# Exercise brief:
Only the lines that hold "used" should be in the answer, each copied from the data below.

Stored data
:::::

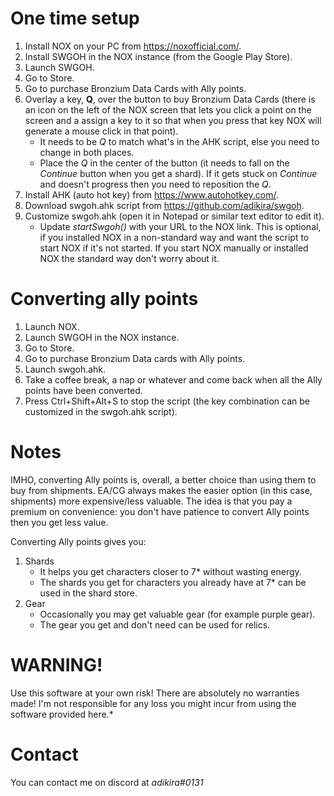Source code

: # One time setup
1.  Install NOX on your PC from https://noxofficial.com/.
2.  Install SWGOH in the NOX instance (from the Google Play Store).
3.  Launch SWGOH.
4.  Go to Store.
5.  Go to purchase Bronzium Data Cards with Ally points.
6.  Overlay a key, **Q**, over the button to buy Bronzium Data Cards (there is an icon on the left of the NOX screen that lets you click a point on the screen and a assign a key to it so that when you press that key NOX will generate a mouse click in that point).
    -   It needs to be *Q* to match what's in the AHK script, else you need to change in both places.
    -   Place the *Q* in the center of the button (it needs to fall on the *Continue* button when you get a shard). If it gets stuck on *Continue* and doesn't progress then you need to reposition the *Q*.
7.  Install AHK (auto hot key) from <https://www.autohotkey.com/>.
8.  Download swgoh.ahk script from <https://github.com/adikira/swgoh>.
9.  Customize swgoh.ahk (open it in Notepad or similar text editor to edit it).
    -   Update *startSwgoh()* with your URL to the NOX link. This is optional, if you installed NOX in a non-standard way and want the script to start NOX if it's not started. If you start NOX manually or installed NOX the standard way don't worry about it.

# Converting ally points
1.  Launch NOX.
2.  Launch SWGOH in the NOX instance.
3.  Go to Store.
4.  Go to purchase Bronzium Data cards with Ally points.
5.  Launch swgoh.ahk.
6.  Take a coffee break, a nap or whatever and come back when all the Ally points have been converted.
7.  Press Ctrl+Shift+Alt+S to stop the script (the key combination can be customized in the swgoh.ahk script).

# Notes
IMHO, converting Ally points is, overall, a better choice than using them to buy from shipments. EA/CG always makes the easier option (in this case, shipments) more expensive/less valuable. The idea is that you pay a premium on convenience: you don't have patience to convert Ally points then you get less value.

Converting Ally points gives you:

1.  Shards
    -   It helps you get characters closer to 7\* without wasting energy.
    -   The shards you get for characters you already have at 7\* can be used in the shard store.
2.  Gear
    -   Occasionally you may get valuable gear (for example purple gear).
    -   The gear you get and don't need can be used for relics.

# WARNING!
Use this software at your own risk! There are absolutely no warranties made! I'm not responsible for any loss you might incur from using the software provided here.*

# Contact
You can contact me on discord at *adikira#0131*
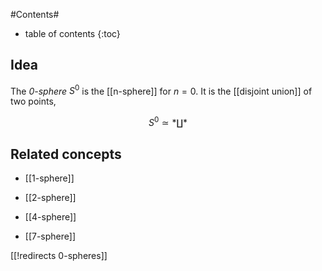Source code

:
#Contents#
* table of contents
{:toc}

## Idea

The _0-sphere_ $S^0$ is the [[n-sphere]] for $n = 0$. It is the [[disjoint union]] of two points,

$$
  S^0 \simeq \ast \coprod \ast
$$

## Related concepts

* [[1-sphere]]

* [[2-sphere]]

* [[4-sphere]]

* [[7-sphere]]

[[!redirects 0-spheres]]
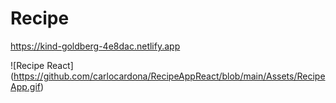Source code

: # Recipe

https://kind-goldberg-4e8dac.netlify.app

![Recipe React] (https://github.com/carlocardona/RecipeAppReact/blob/main/Assets/RecipeApp.gif)
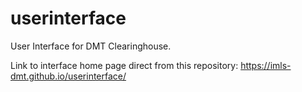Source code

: # userinterface
User Interface for DMT Clearinghouse.

Link to interface home page direct from this repository: https://imls-dmt.github.io/userinterface/
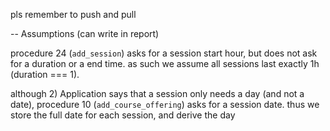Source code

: pls remember to push and pull

-- Assumptions (can write in report)

procedure 24 (`add_session`) asks for a session start hour, but does not ask for a duration or a end time. as such we assume all sessions last exactly 1h (duration === 1).

although 2) Application says that a session only needs a day (and not a date), procedure 10 (`add_course_offering`) asks for a session date. thus we store the full date for each session, and derive the day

:::::

# Output of the task:
    -   The shards you get for characters you already have at 7\* can be used in the shard store.
    -   The gear you get and don't need can be used for relics.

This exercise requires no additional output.